Absolute rates of over-diagnosis were highest for breast cancer and prostate cancer due to their higher baseline prevalence (rate of new cases + rate of cases already present).
The population is certainly aging, but screening programs are the big providers of overdiagnoses.
Cancer can also be overdiagnosed outside screening programs; for example overdiagnosis of thyroid cancer is attributable to incidental detection during imaging investigations of unrelated problems or the overdiagnosis of abdominal scans carried out for other causes.
Overdiagnosis is important to know and control because of the adverse effects on iatrogeny (pathology induced by treatments) and the associated additional costs.
Harms include the psychosocial impact of unnecessary cancer diagnoses, such as the increased suicide risk for men after being diagnosed with prostate cancer.
Cancer treatments such as radiotherapy, endocrine therapy and chemotherapy can cause physical harm, but the risks are considered acceptable if diagnosis is appropriate.
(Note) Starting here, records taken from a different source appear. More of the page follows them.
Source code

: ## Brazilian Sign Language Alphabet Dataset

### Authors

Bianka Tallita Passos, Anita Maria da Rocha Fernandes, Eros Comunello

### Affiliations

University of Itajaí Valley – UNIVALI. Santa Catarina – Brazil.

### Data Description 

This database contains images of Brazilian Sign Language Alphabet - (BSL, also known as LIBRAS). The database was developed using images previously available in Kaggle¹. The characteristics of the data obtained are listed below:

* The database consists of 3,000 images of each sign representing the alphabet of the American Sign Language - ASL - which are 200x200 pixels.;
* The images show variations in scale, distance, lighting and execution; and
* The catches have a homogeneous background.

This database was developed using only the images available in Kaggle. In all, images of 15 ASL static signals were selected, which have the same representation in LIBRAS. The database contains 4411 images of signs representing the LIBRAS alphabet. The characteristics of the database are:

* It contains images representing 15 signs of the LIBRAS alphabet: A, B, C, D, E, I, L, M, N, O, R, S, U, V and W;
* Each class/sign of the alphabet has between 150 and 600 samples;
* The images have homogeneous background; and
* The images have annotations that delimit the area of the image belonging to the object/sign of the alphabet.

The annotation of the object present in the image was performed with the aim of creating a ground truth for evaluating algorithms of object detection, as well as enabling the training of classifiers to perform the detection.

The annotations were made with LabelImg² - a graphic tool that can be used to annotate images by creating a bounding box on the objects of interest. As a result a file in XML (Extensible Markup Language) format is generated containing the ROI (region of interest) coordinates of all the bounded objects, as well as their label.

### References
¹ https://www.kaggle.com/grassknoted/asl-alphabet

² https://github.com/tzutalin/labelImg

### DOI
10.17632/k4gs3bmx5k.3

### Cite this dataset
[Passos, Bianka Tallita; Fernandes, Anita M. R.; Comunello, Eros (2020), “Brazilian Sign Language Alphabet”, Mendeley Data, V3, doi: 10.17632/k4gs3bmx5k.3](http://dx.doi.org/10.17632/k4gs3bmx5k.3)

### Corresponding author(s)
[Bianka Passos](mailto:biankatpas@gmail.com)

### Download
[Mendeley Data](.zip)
Contrary, when someone is unnecessarily diagnosed with a cancer which would not be harmful for its health or life (overdiagnosis definition), this person will suffer harm as a result of the treatment, instead of enjoying the benefit of having been detected.
In other countries
This study is the first study to estimate overall cancer overdiagnosis on a national level.
A recent British analysis found that the “incidence of 10 of the 20 most common cancers in the UK has increased by more than 50% in both sexes since the 1980s.” These cancers included breast, kidney, prostate, thyroid cancers and melanoma, but also non‐Hodgkin lymphoma, oral, cervical, liver, and uterine cancers.
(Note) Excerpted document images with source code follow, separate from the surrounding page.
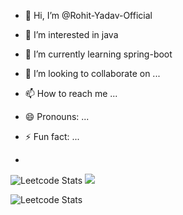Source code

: - 👋 Hi, I’m @Rohit-Yadav-Official
- 👀 I’m interested in java
- 🌱 I’m currently learning spring-boot
- 💞️ I’m looking to collaborate on ...
- 📫 How to reach me ...
- 😄 Pronouns: ...
- ⚡ Fun fact: ...

- 
![Leetcode Stats](https://leetcode.com/u/sachin76448/lapor?ext=contest)
![](https://leetcard.jacoblin.cool/lapor?ext=contest)

![Leetcode Stats](https://leetcode.card.workers.dev/sachin76448?theme=forest&font=patrick_hand&extension=contest)
<!---
Rohit-Yadav-Official/Rohit-Yadav-Official is a ✨ special ✨ repository because its `README.md` (this file) appears on your GitHub profile.
You can click the Preview link to take a look at your changes.
--->

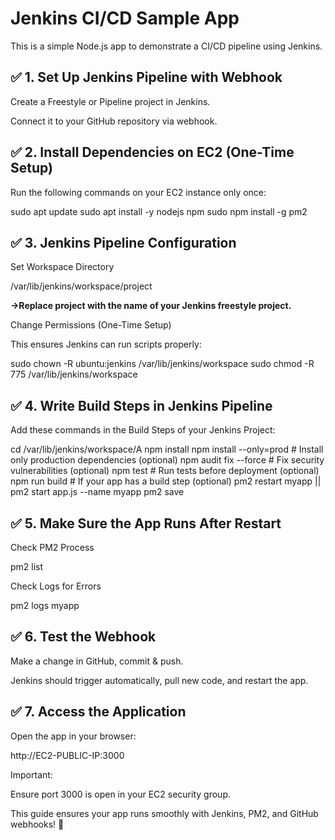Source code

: # Jenkins CI/CD Sample App

This is a simple Node.js app to demonstrate a CI/CD pipeline using Jenkins.

## ✅ 1. Set Up Jenkins Pipeline with Webhook

Create a Freestyle or Pipeline project in Jenkins.

Connect it to your GitHub repository via webhook.

## ✅ 2. Install Dependencies on EC2 (One-Time Setup)

Run the following commands on your EC2 instance only once:

sudo apt update
sudo apt install -y nodejs npm
sudo npm install -g pm2

## ✅ 3. Jenkins Pipeline Configuration

Set Workspace Directory

/var/lib/jenkins/workspace/project

**->Replace project with the name of your Jenkins freestyle project.**


Change Permissions (One-Time Setup)

This ensures Jenkins can run scripts properly:

sudo chown -R ubuntu:jenkins /var/lib/jenkins/workspace
sudo chmod -R 775 /var/lib/jenkins/workspace

## ✅ 4. Write Build Steps in Jenkins Pipeline

Add these commands in the Build Steps of your Jenkins Project:

cd /var/lib/jenkins/workspace/A
npm install
npm install --only=prod  # Install only production dependencies (optional)
npm audit fix --force    # Fix security vulnerabilities (optional)
npm test                 # Run tests before deployment (optional)
npm run build            # If your app has a build step (optional)
pm2 restart myapp || pm2 start app.js --name myapp
pm2 save

## ✅ 5. Make Sure the App Runs After Restart

Check PM2 Process

pm2 list

Check Logs for Errors

pm2 logs myapp

## ✅ 6. Test the Webhook

Make a change in GitHub, commit & push.

Jenkins should trigger automatically, pull new code, and restart the app.

## ✅ 7. Access the Application

Open the app in your browser:

http://EC2-PUBLIC-IP:3000

Important:

Ensure port 3000 is open in your EC2 security group.

This guide ensures your app runs smoothly with Jenkins, PM2, and GitHub webhooks! 🚀

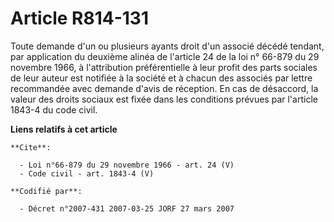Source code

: # Article R814-131

Toute demande d'un ou plusieurs ayants droit d'un associé décédé tendant, par application du deuxième alinéa de l'article 24
de la loi n° 66-879 du 29 novembre 1966, à l'attribution préférentielle à leur profit des parts sociales de leur auteur est
notifiée à la société et à chacun des associés par lettre recommandée avec demande d'avis de réception. En cas de désaccord,
la valeur des droits sociaux est fixée dans les conditions prévues par l'article 1843-4 du code civil.

**Liens relatifs à cet article**

	**Cite**:

	  - Loi n°66-879 du 29 novembre 1966 - art. 24 (V)
	  - Code civil - art. 1843-4 (V)

	**Codifié par**:

	  - Décret n°2007-431 2007-03-25 JORF 27 mars 2007

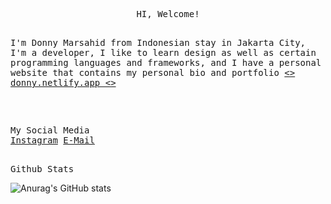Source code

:   <p align="center">
     <samp>
 <br>
    HI, Welcome!
    </samp>
  </p>  
  <p align="left">
     <samp>
 <br>
    I'm Donny Marsahid from Indonesian stay in Jakarta City, I'm a developer, I like to learn design as well as certain programming languages and frameworks, and I have a personal website that contains my personal bio and portfolio  <a href="https://donny.netlify.app/" target="_blank"><> donny.netlify.app <> </a>
    </samp>
  </p>
<!-- <p align="right"><b><samp>」</samp></b></p> -->


<h2></h2> <br>
<p align="left">
  <samp>
  My Social Media <br>
  	<a href="https://www.instagram.com/donnymrshd/">Instagram</a>
    <a href="donnymrshd.94@gmail.com">E-Mail</a>
  </samp>
</p>
<h2></h2>
<p align="left">
  <samp>
  Github Stats
  </samp>
</p>

![Anurag's GitHub stats](https://github-readme-stats.vercel.app/api?username=donnymarsahid&show_icons=true&theme=radical)





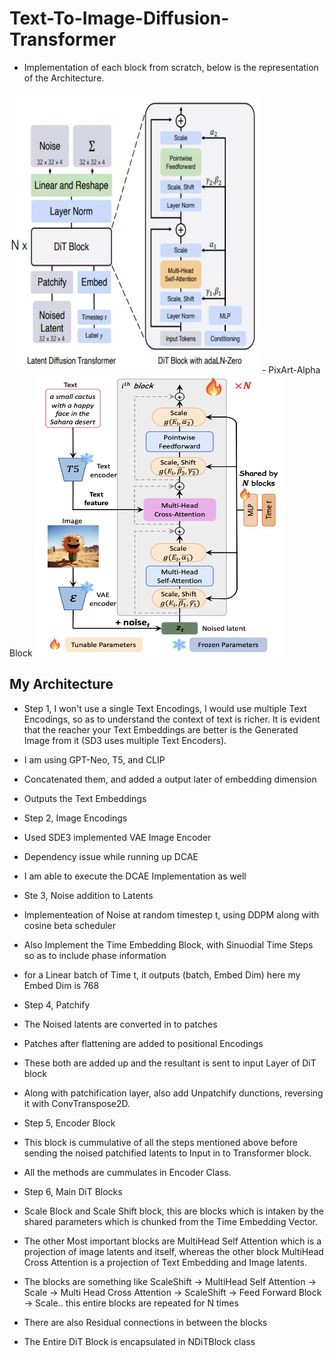 # Text-To-Image-Diffusion-Transformer
- Implementation of each block from scratch, below is the representation of the Architecture.
<img src="Images/Architecture.png" width="400" height="450"/>
- PixArt-Alpha Block
<img src="Images/t2i.png" width="400" height="450"/>

## My Architecture
- Step 1, I won't use a single Text Encodings, I would use multiple Text Encodings, so as to understand the context of text is richer. It is evident that the reacher your Text Embeddings are better is the Generated Image from it (SD3 uses multiple Text Encoders).
- I am using GPT-Neo, T5, and CLIP
- Concatenated them, and added a output later of embedding dimension 
- Outputs the Text Embeddings


- Step 2, Image Encodings
- Used SDE3 implemented VAE Image Encoder
- Dependency issue while running up DCAE
- I am able to execute the DCAE Implementation as well


- Ste 3, Noise addition to Latents
- Implementeation of Noise at random timestep t, using DDPM along with cosine beta scheduler
- Also Implement the Time Embedding Block, with Sinuodial Time Steps so as to include phase information
- for a Linear batch of Time t, it outputs (batch, Embed Dim) here my Embed Dim is 768


- Step 4, Patchify
- The Noised latents are converted in to patches
- Patches after flattening are added to positional Encodings
- These both are added up and the resultant is sent to input Layer of DiT block
- Along with patchification layer, also add Unpatchify dunctions, reversing it with ConvTranspose2D.


- Step 5, Encoder Block
- This block is cummulative of all the steps mentioned above before sending the noised patchified latents
to Input in to Transformer block.
- All the methods are cummulates in Encoder Class.


- Step 6, Main DiT Blocks
- Scale Block and Scale Shift block, this are blocks which is intaken by the shared parameters which is 
chunked from the Time Embedding Vector.
- The other Most important blocks are MultiHead Self Attention which is a projection of image latents and itself, 
whereas the other block MultiHead Cross Attention is a projection of Text Embedding and Image latents.
- The blocks are something like ScaleShift -> MultiHead Self Attention -> Scale -> Multi Head Cross Attention ->
ScaleShift -> Feed Forward Block -> Scale.. this entire blocks are repeated for N times
- There are also Residual connections in between the blocks
- The Entire DiT Block is encapsulated in NDiTBlock class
The authors therefore estimated overdiagnosis only for cancers with the typical epidemiologic signature of overdiagnosis: breast, prostate, kidney, thyroid cancers and melanoma (for which lifetime mortality has changed little in absolute terms).
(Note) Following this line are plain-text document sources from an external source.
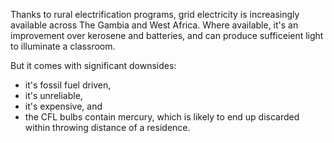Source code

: Thanks to rural electrification programs, grid electricity is increasingly available across The Gambia and West Africa. Where available, it's an improvement over kerosene and batteries, and can produce sufficeient light to illuminate a classroom.  

But it comes with significant downsides:  

* it's fossil fuel driven,
* it's unreliable,
* it's expensive, and
* the CFL bulbs contain mercury, which is likely to end up discarded within throwing distance of a residence.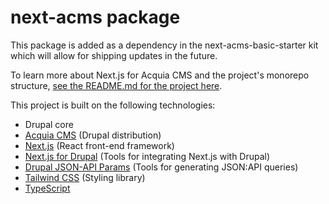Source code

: # next-acms package

This package is added as a dependency in the next-acms-basic-starter kit which will allow for shipping updates
in the future.

To learn more about Next.js for Acquia CMS and the project's monorepo structure,
[see the README.md for the project here](https://github.com/acquia/next-acms#readme).

This project is built on the following technologies:

- Drupal core
- [Acquia CMS](https://github.com/acquia/acquia_cms) (Drupal distribution)
- [Next.js](https://nextjs.org) (React front-end framework)
- [Next.js for Drupal](https://next-drupal.org) (Tools for integrating Next.js with Drupal)
- [Drupal JSON-API Params](https://github.com/d34dman/drupal-jsonapi-params) (Tools for generating JSON:API queries)
- [Tailwind CSS](https://taiwindcss.com) (Styling library)
- [TypeScript](http://typescriptlang.org)
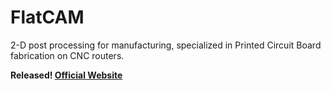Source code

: FlatCAM
=======

2-D post processing for manufacturing, specialized in Printed Circuit Board fabrication on CNC routers.

**Released! [Official Website](http://caram.cl/software/flatcam)**



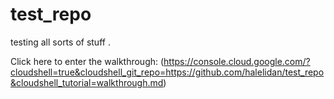 # test_repo
testing all sorts of stuff .

Click here to enter the walkthrough:
(https://console.cloud.google.com/?cloudshell=true&cloudshell_git_repo=https://github.com/halelidan/test_repo&cloudshell_tutorial=walkthrough.md)
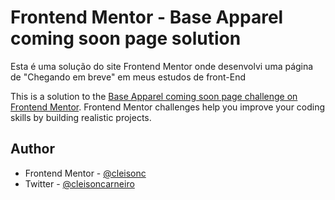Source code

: # Frontend Mentor - Base Apparel coming soon page solution

Esta é uma solução do site Frontend Mentor onde desenvolvi uma página de "Chegando em breve" em meus estudos de front-End

This is a solution to the [Base Apparel coming soon page challenge on Frontend Mentor](https://www.frontendmentor.io/challenges/base-apparel-coming-soon-page-5d46b47f8db8a7063f9331a0). Frontend Mentor challenges help you improve your coding skills by building realistic projects. 

## Author

- Frontend Mentor - [@cleisonc](https://www.frontendmentor.io/profile/cleisonc)
- Twitter - [@cleisoncarneiro](https://www.twitter.com/cleisoncarneiro)

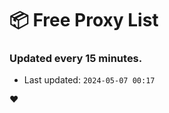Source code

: # :package: Free Proxy List
### Updated every 15 minutes.

- Last updated: `2024-05-07 00:17`

:heart:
UK cancer statistics released in January 2019 show very high survival rates for people with early stage cancers of these types, providing further evidence of probable overdiagnosis: 5‐year survival of 99% for stage 1 breast cancer, 100% for stage 1 prostate cancer, 100% for stage 1 melanoma, 89% for stage 1 kidney cancer, and 88% for thyroid cancer of any stage.
Editor’s note: Survival, often emphasized by INCa to justify the screening for breast cancer, is not an indicator of screening effectiveness, but a good over-diagnosis marker.
Survival measures the length of life with a cancer, If the cancer is not meant to kill its carrier, as is the case for cancers detected predominantly by screening, which are at low stage, survival can indeed be important since these cancers detected would never have led to the death.
The more over-diagnosis emerges, the more cancers that could have been ignored, and the better the survival rates, automatically.
The only appropriate indicator of the effectiveness of screening is mortality, or more precisely total mortality.
Cancer overdiagnosis has important implications for health policy.
First, rates of avoidable overdiagnosis need to be reduced to the lowest level compatible with targeted screening and appropriate investigation, instead of mass screening.
Strategies to reduce overtreatment of low-stage, therefore low-risk prostate, breast and thyroid cancers should be addressed.
A second, and perhaps more important implication is that health services need to be alert to new areas of overdiagnosis and to detect them early.
Editor’s note: Australia has already initiated an over-diagnosis action plan : https:/cancer-rose.fr/2018/10/15/un-plan-daction-national-contre-le-surdiagnostic-en-australie/
Editor’s note: The Australian example should prompt us to look downwards, in particular to the pink October commercial campaigns that culpably promote and train crowds to practice mass screening, encouraging women to be screened even outside the screening age range.